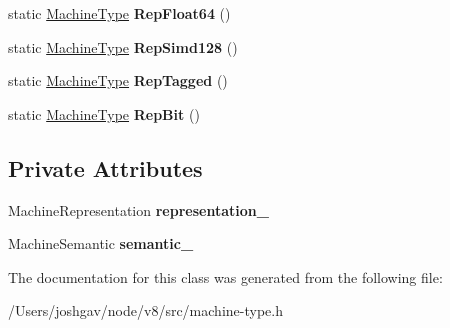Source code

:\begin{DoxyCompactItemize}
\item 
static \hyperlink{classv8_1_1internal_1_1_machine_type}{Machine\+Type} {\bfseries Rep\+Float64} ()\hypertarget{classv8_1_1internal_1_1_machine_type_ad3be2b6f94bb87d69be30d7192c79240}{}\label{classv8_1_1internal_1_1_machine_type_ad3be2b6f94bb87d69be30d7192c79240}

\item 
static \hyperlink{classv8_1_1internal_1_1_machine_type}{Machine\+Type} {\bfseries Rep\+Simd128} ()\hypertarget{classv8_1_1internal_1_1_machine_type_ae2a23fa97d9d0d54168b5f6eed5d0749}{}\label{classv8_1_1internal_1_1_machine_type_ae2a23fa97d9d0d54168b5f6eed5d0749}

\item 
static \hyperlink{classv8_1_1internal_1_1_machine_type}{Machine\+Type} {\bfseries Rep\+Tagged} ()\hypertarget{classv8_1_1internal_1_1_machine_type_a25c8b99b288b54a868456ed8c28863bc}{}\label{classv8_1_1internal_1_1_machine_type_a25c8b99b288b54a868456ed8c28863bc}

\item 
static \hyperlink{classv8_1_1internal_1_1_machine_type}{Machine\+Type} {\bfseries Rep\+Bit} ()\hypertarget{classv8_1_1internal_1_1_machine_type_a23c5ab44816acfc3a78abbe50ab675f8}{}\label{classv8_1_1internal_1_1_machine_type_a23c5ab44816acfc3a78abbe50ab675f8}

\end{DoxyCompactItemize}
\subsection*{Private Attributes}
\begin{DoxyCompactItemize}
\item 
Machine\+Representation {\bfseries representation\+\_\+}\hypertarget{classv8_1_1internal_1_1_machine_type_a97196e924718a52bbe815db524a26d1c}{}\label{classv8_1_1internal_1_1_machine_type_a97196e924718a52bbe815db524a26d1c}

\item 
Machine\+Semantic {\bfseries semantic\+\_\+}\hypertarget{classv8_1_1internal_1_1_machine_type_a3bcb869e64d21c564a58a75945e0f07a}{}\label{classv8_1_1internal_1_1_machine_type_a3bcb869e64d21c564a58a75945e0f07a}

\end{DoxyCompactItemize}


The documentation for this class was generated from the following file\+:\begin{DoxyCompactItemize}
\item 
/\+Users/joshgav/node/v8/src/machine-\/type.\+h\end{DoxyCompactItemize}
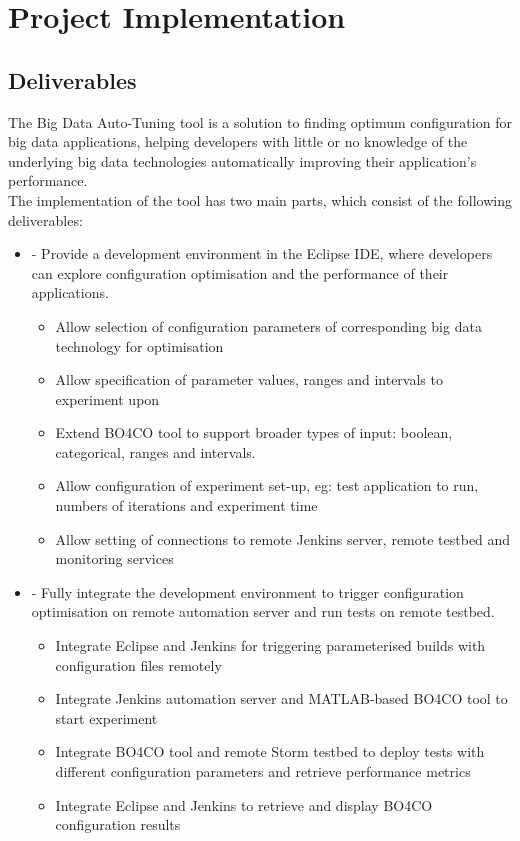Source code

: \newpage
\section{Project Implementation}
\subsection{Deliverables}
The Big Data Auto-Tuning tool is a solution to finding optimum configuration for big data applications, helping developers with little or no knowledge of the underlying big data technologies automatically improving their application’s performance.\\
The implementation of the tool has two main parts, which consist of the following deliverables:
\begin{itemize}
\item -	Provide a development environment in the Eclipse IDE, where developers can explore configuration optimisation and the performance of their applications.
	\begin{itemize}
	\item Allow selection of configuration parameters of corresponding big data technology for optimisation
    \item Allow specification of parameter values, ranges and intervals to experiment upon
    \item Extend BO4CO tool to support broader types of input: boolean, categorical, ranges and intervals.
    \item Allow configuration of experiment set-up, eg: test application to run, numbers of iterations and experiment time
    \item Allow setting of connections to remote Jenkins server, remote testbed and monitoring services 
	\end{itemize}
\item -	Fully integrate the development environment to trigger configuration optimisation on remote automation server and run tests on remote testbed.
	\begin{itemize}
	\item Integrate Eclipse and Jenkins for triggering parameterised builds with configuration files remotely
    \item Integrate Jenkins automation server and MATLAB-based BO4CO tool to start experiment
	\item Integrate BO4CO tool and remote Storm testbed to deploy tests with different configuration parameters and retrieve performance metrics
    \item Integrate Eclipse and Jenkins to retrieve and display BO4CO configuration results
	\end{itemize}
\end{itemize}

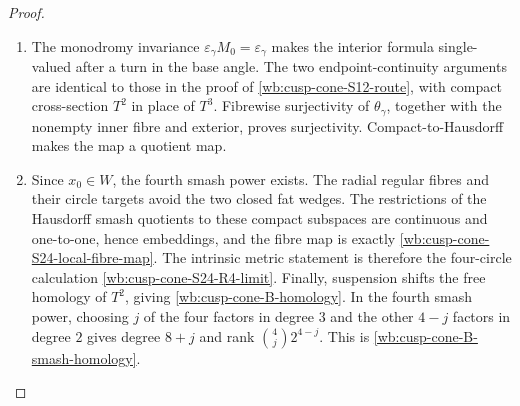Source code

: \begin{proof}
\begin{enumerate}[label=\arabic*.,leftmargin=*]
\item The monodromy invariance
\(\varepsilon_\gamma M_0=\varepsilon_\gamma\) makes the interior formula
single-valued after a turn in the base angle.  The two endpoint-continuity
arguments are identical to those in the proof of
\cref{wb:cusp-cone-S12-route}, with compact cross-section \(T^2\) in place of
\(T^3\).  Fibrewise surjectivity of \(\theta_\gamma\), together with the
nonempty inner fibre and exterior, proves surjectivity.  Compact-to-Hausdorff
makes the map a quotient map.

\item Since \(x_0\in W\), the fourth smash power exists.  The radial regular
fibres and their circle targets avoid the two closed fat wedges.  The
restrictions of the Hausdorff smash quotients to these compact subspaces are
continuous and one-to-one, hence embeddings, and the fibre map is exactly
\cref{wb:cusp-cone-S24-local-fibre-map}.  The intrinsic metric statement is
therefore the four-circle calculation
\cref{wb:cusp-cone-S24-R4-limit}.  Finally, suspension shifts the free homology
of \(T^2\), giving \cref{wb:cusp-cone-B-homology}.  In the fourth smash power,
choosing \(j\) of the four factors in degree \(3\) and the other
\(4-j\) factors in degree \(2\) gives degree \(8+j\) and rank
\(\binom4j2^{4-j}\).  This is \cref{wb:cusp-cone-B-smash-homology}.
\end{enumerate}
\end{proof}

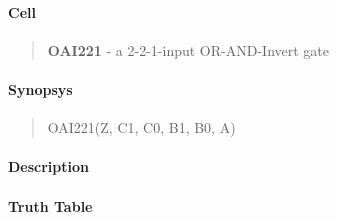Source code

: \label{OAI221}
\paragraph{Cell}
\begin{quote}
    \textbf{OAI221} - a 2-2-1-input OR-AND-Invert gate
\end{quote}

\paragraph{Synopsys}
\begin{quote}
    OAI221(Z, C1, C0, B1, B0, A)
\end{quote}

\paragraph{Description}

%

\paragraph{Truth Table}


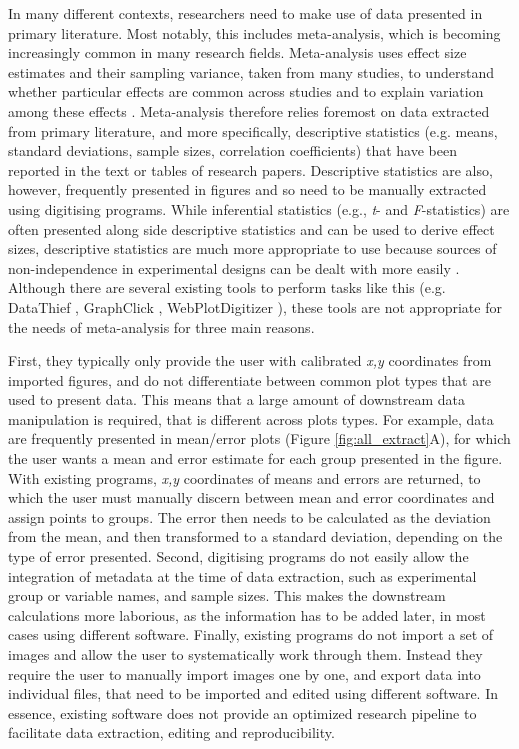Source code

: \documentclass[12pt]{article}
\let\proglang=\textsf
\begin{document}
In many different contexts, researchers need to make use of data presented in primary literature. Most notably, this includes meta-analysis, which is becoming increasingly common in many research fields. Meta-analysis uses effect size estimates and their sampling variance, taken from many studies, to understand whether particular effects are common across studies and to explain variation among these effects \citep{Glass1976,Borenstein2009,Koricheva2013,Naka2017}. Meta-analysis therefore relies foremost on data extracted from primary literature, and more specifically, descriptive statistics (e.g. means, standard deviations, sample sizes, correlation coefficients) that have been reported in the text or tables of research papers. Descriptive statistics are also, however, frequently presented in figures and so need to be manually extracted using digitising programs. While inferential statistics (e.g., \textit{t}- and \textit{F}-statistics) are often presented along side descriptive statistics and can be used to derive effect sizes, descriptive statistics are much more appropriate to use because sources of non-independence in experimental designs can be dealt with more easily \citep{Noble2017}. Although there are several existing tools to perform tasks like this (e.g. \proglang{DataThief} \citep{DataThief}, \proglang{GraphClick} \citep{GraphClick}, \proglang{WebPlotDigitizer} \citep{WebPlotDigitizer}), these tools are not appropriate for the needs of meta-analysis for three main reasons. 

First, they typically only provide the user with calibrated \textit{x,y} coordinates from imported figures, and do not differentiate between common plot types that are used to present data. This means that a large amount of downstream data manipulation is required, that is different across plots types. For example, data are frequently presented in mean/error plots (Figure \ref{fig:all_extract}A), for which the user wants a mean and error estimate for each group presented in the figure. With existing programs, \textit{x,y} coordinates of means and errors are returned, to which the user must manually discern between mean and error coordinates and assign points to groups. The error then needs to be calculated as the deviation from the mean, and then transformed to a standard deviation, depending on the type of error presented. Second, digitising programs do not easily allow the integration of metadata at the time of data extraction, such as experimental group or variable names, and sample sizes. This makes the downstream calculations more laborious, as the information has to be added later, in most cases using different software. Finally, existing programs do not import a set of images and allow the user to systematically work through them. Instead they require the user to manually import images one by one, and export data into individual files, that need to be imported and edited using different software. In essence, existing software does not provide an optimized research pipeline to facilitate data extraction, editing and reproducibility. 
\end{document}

****************

» **WHAT IS BEING ASKED**: Scan the records for the word "cusp", and copy each line where it is found.

» **YOUR RESPONSE**:
\cref{wb:cusp-cone-S12-route}, with compact cross-section \(T^2\) in place of
\cref{wb:cusp-cone-S24-local-fibre-map}.  The intrinsic metric statement is
\cref{wb:cusp-cone-S24-R4-limit}.  Finally, suspension shifts the free homology
of \(T^2\), giving \cref{wb:cusp-cone-B-homology}.  In the fourth smash power,
\(\binom4j2^{4-j}\).  This is \cref{wb:cusp-cone-B-smash-homology}.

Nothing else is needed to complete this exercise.